## Exercise directions
A copy is needed of each line in the records that has the word "Arpinum".

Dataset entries

....

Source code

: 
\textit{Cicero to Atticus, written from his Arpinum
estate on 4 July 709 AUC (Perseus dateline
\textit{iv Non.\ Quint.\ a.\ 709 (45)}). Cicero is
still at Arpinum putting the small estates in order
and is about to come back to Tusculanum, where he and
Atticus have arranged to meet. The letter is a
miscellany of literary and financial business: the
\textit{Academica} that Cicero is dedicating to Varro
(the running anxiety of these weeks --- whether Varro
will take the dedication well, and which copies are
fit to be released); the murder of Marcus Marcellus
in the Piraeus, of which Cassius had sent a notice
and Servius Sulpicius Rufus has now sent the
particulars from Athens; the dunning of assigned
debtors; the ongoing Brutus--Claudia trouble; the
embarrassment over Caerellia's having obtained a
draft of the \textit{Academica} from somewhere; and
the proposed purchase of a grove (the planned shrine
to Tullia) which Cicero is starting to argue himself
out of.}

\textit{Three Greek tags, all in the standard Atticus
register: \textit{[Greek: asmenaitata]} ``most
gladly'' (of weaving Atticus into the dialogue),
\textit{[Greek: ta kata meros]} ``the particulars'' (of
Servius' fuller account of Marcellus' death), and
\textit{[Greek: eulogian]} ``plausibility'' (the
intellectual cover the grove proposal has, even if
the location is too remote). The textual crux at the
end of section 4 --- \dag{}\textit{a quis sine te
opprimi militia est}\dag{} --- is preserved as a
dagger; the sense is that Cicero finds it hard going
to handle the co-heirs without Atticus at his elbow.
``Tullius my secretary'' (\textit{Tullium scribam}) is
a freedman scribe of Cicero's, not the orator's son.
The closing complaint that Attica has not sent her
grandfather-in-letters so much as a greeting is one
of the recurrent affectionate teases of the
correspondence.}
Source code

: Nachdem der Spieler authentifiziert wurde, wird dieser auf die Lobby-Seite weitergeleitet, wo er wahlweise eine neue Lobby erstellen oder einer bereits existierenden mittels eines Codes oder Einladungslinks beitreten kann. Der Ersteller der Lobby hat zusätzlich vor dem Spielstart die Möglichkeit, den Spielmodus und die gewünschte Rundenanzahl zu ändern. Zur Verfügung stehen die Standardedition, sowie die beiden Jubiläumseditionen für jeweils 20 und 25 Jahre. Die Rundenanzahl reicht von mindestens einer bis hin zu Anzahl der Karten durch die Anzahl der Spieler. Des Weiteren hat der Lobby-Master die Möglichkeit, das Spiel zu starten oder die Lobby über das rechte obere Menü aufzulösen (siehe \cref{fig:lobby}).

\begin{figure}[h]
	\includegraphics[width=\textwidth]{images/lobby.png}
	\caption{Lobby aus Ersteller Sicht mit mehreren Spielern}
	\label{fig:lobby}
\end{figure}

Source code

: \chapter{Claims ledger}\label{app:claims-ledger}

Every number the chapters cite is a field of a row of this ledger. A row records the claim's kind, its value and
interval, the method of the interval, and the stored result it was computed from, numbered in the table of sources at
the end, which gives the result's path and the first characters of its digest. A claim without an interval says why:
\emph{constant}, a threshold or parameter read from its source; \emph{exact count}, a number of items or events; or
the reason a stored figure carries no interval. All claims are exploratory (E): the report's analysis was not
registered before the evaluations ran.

....

## Result of the task
\textit{Cicero to Atticus, written from his Arpinum
still at Arpinum putting the small estates in order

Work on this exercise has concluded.